Processor 701 is also used to perform the following operations step:
Generate the corresponding scalable vector graphics of each first character in the multiple first character;
According to the scalable vector graphics and the character mapping ruler, the multiple font file is generated.
Optionally, processor 701 is also used to perform the following operations step:
Determine whether current time is in the default validity period of the flag code;
When the current time is in the default validity period, execute described to the multiple word of client transmission
The operation of at least one font file in body file.

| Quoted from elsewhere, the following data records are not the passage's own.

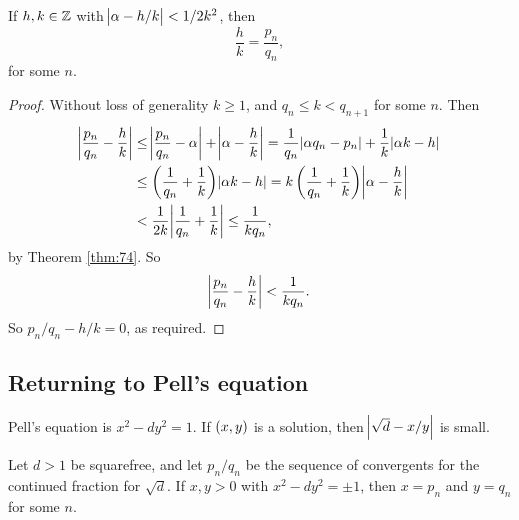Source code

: \begin{corollary}
\label{cor:75}
If $ h, k \in \mathbb{Z} $ with $ \abs{\alpha - h / k} < 1 / 2k^2 $, then
$$ \dfrac{h}{k} = \dfrac{p_n}{q_n}, $$
for some $ n $.
\end{corollary}

\begin{proof}
Without loss of generality $ k \ge 1 $, and $ q_n \le k < q_{n + 1} $ for some $ n $. Then
\begin{align*}
\abs{\dfrac{p_n}{q_n} - \dfrac{h}{k}}
& \le \abs{\dfrac{p_n}{q_n} - \alpha} + \abs{\alpha - \dfrac{h}{k}}
= \dfrac{1}{q_n}\abs{\alpha q_n - p_n} + \dfrac{1}{k}\abs{\alpha k - h} \\
& \le \br{\dfrac{1}{q_n} + \dfrac{1}{k}}\abs{\alpha k - h}
= k\br{\dfrac{1}{q_n} + \dfrac{1}{k}}\abs{\alpha - \dfrac{h}{k}} \\
& < \dfrac{1}{2k}\abs{\dfrac{1}{q_n} + \dfrac{1}{k}}
\le \dfrac{1}{kq_n},
\end{align*}
by Theorem \ref{thm:74}. So
$$ \abs{\dfrac{p_n}{q_n} - \dfrac{h}{k}} < \dfrac{1}{kq_n}. $$
So $ p_n / q_n - h / k = 0 $, as required.
\end{proof}

\pagebreak

\subsection{Returning to Pell's equation}


Pell's equation is $ x^2 - dy^2 = 1 $. If $ \br{x, y} $ is a solution, then $ \abs{\sqrt{d} - x / y} $ is small.

\begin{proposition}
Let $ d > 1 $ be squarefree, and let $ p_n / q_n $ be the sequence of convergents for the continued fraction for $ \sqrt{d} $. If $ x, y > 0 $ with $ x^2 - dy^2 = \pm 1 $, then $ x = p_n $ and $ y = q_n $ for some $ n $.
\end{proposition}

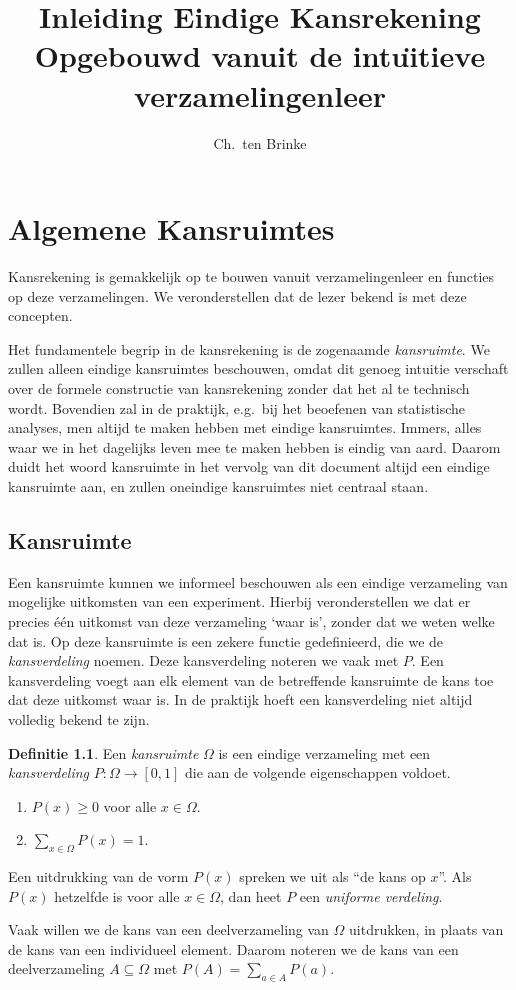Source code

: \documentclass[a4paper]{book}
\title{Inleiding Eindige Kansrekening \\ \small{Opgebouwd vanuit de intu\"{\i}tieve verzamelingenleer}}
\author{Ch.\ ten Brinke}
\theoremstyle{definition}
\newtheorem{definition}[theorem]{Definitie}
\begin{document}
\maketitle

\chapter{Algemene Kansruimtes}
Kansrekening is gemakkelijk op te bouwen vanuit verzamelingenleer en functies op deze verzamelingen.
We veronderstellen dat de lezer bekend is met deze concepten.

Het fundamentele begrip in de kansrekening is de zogenaamde \emph{kansruimte}.
We zullen alleen eindige kansruimtes beschouwen, omdat dit genoeg intuitie verschaft over de formele constructie van kansrekening zonder dat het al te
technisch wordt.
Bovendien zal in de praktijk, e.g.\ bij het beoefenen van statistische analyses, men altijd te maken hebben met eindige kansruimtes.
Immers, alles waar we in het dagelijks leven mee te maken hebben is eindig van aard.
Daarom duidt het woord kansruimte in het vervolg van dit document altijd een eindige kansruimte aan, en zullen oneindige kansruimtes niet centraal
staan.


\section{Kansruimte}
Een kansruimte kunnen we informeel beschouwen als een eindige verzameling van mogelijke uitkomsten van een experiment.
Hierbij veronderstellen we dat er precies \'e\'en uitkomst van deze verzameling `waar is', zonder dat we weten welke dat is.
Op deze kansruimte is een zekere functie gedefinieerd, die we de \emph{kansverdeling} noemen.
Deze kansverdeling noteren we vaak met $P$.
Een kansverdeling voegt aan elk element van de betreffende kansruimte de kans toe dat deze uitkomst waar is.
In de praktijk hoeft een kansverdeling niet altijd volledig bekend te zijn.

\begin{definition}
    Een \emph{kansruimte} $\Omega$ is een eindige verzameling met een \emph{kansverdeling} $P: \Omega \to [0,1]$  die aan de volgende eigenschappen voldoet.
    \begin{enumerate}[i]
        \item $P(x) \geq 0$ voor alle $x \in \Omega$.
        \item $\sum_{x \in \Omega}P(x) = 1$.
    \end{enumerate}

    Een uitdrukking van de vorm $P(x)$ spreken we uit als ``de kans op $x$''.
    Als $P(x)$ hetzelfde is voor alle $x\in \Omega$, dan heet $P$ een \emph{uniforme verdeling}.

    Vaak willen we de kans van een deelverzameling van $\Omega$ uitdrukken, in plaats van de kans van een individueel element.
    Daarom noteren we de kans van een deelverzameling $A \subseteq \Omega$ met $P(A) = \sum_{a \in A} P(a)$.
\end{definition}
\end{document}
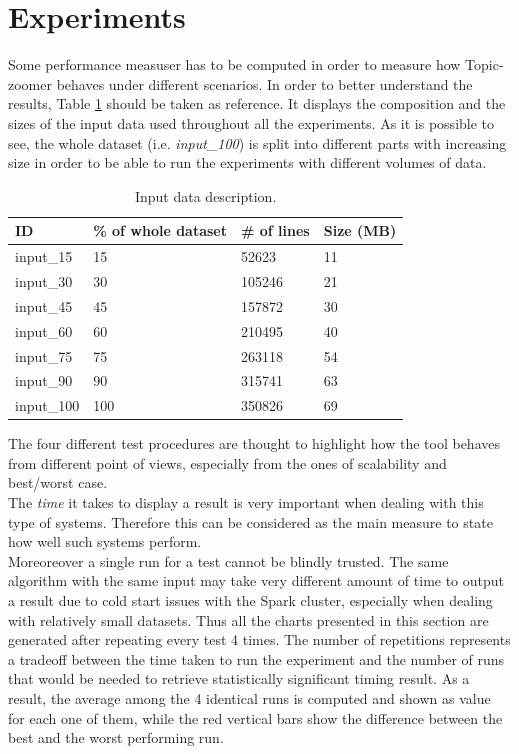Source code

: \documentclass{sig-alternate-05-2015}
\begin{document}
\section{Experiments}\label{experiments}
Some performance measuser has to be computed in order to measure how Topic-zoomer behaves under different scenarios. In order to better understand the results, Table \ref{datasets} should be taken as reference. It displays the composition and the sizes of the input data used throughout all the experiments. As it is possible to see, the whole dataset (i.e. \emph{input\_100}) is split into different parts with increasing size in order to be able to run the experiments with different volumes of data.

\begin{table}[]
    \centering
    \caption{Input data description.}
    \label{datasets}
    \begin{tabular}{llll}
    \hline
    ID         & \% of whole dataset & \# of lines & Size (MB) \\
    \hline
    input\_15  & 15                  & 52623       & 11        \\
    input\_30  & 30                  & 105246      & 21        \\
    input\_45  & 45                  & 157872      & 30        \\
    input\_60  & 60                  & 210495      & 40        \\
    input\_75  & 75                  & 263118      & 54        \\
    input\_90  & 90                  & 315741      & 63        \\
    input\_100 & 100                 & 350826      & 69       
    \end{tabular}
\end{table}

The four different test procedures are thought to highlight how the tool behaves from different point of views, especially from the ones of scalability and best/worst case.\\
The \emph{time} it takes to display a result is very important when dealing with this type of systems. Therefore this can be considered as the main measure to state how well such systems perform.\\
Moreoreover a single run for a test cannot be blindly trusted. The same algorithm with the same input may take very different amount of time to output a result due to cold start issues with the Spark cluster, especially when dealing with relatively small datasets. Thus all the charts presented in this section are generated after repeating every test 4 times. The number of repetitions represents a tradeoff between the time taken to run the experiment and the number of runs that would be needed to retrieve statistically significant timing result. As a result, the average among the 4 identical runs is computed and shown as value for each one of them, while the red vertical bars show the difference between the best and the worst performing run.\\
\end{document}
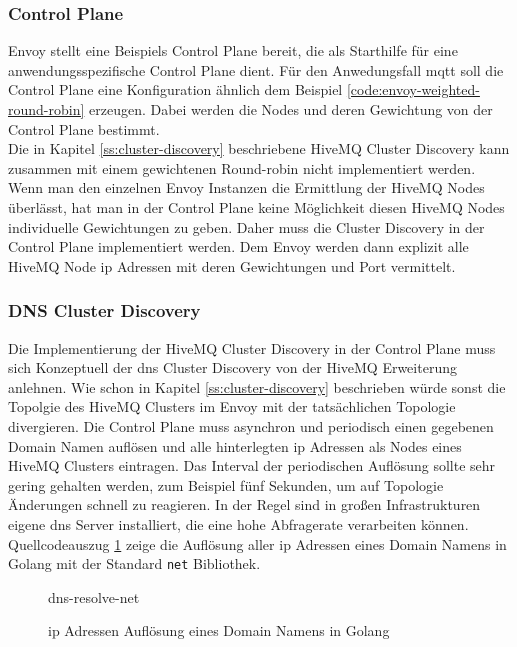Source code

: \subsubsection{Control Plane}
Envoy stellt eine Beispiels Control Plane \cite{DynamicConfigurationControl} bereit, die als Starthilfe für eine anwendungsspezifische Control Plane dient. Für den Anwedungsfall \ac{mqtt} soll die Control Plane eine Konfiguration ähnlich dem Beispiel \ref{code:envoy-weighted-round-robin} erzeugen. Dabei werden die Nodes und deren Gewichtung von der Control Plane bestimmt.
\\
Die in Kapitel \ref{ss:cluster-discovery} beschriebene HiveMQ Cluster Discovery kann zusammen mit einem gewichtenen Round-robin nicht implementiert werden. Wenn man den einzelnen Envoy Instanzen die Ermittlung der HiveMQ Nodes überlässt, hat man in der Control Plane keine Möglichkeit diesen HiveMQ Nodes individuelle Gewichtungen zu geben. Daher muss die Cluster Discovery in der Control Plane implementiert werden. Dem Envoy werden dann explizit alle HiveMQ Node \ac{ip} Adressen mit deren Gewichtungen und Port vermittelt.

\subsubsection{DNS Cluster Discovery}
Die Implementierung der HiveMQ Cluster Discovery in der Control Plane muss sich Konzeptuell der \ac{dns} Cluster Discovery von der HiveMQ Erweiterung anlehnen. Wie schon in Kapitel \ref{ss:cluster-discovery} beschrieben würde sonst die Topolgie des HiveMQ Clusters im Envoy mit der tatsächlichen Topologie divergieren.
Die Control Plane muss asynchron und periodisch einen gegebenen Domain Namen auflösen und alle hinterlegten \ac{ip} Adressen als Nodes eines HiveMQ Clusters eintragen. Das Interval der periodischen Auflösung sollte sehr gering gehalten werden, zum Beispiel fünf Sekunden, um auf Topologie Änderungen schnell zu reagieren. In der Regel sind in gro{\ss}en Infrastrukturen eigene \ac{dns} Server installiert, die eine hohe Abfragerate verarbeiten können.
Quellcodeauszug \ref{code:dns-resolve-net} zeige die Auflösung aller \ac{ip} Adressen eines Domain Namens in Golang mit der Standard \verb|net| Bibliothek.
\begin{figure}
    {dns-resolve-net}
    \caption{\ac{ip} Adressen Auflösung eines Domain Namens in Golang}
    \label{code:dns-resolve-net}
\end{figure}

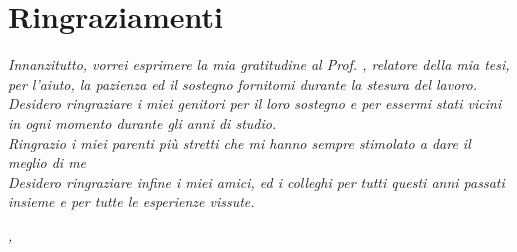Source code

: 
\cleardoublepage
{}
{}



\bigskip

\begingroup
\let\clearpage\relax
\let\cleardoublepage\relax
\let\cleardoublepage\relax

\chapter*{Ringraziamenti}

\noindent \textit{Innanzitutto, vorrei esprimere la mia gratitudine al Prof. \myProf, relatore della mia tesi, per l'aiuto, la pazienza ed il sostegno fornitomi durante la stesura del lavoro.}\\

\noindent \textit{Desidero ringraziare i miei genitori per il loro sostegno e per essermi stati vicini in ogni momento durante gli anni di studio.}\\

\noindent \textit{Ringrazio i miei parenti più stretti che mi hanno sempre stimolato a dare il meglio di me}\\

\noindent \textit{Desidero ringraziare infine i miei amici, ed i colleghi per tutti questi anni passati insieme e per tutte le esperienze vissute.}\\
\bigskip

\noindent\textit{\myLocation, \myTime}
\hfill \myName

\endgroup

Optionally, processor 701 is also used to perform the following operations step:
Determine the cumulative frequency for receiving the flag code;
When the cumulative frequency is zero, execution is described to be sent in the multiple font file at least to the client
The operation of one font file.
Optionally, processor 701 is also used to perform the following operations step:
Determine the sensitive content in first web page contents;
According to the character mapping ruler, transcoding is carried out to the sensitive content;
Using the sensitive content by first web page contents after transcoding as second web page contents.
Further, processor can also be matched with memory and communication interface, executed and taken in foregoing invention embodiment
The operation of business device.
Fig. 8 is referred to, Fig. 8 is the structural schematic diagram of another client provided in an embodiment of the present invention, the client packet
Include processor 801, communication interface 802, memory 803 and communication bus 804.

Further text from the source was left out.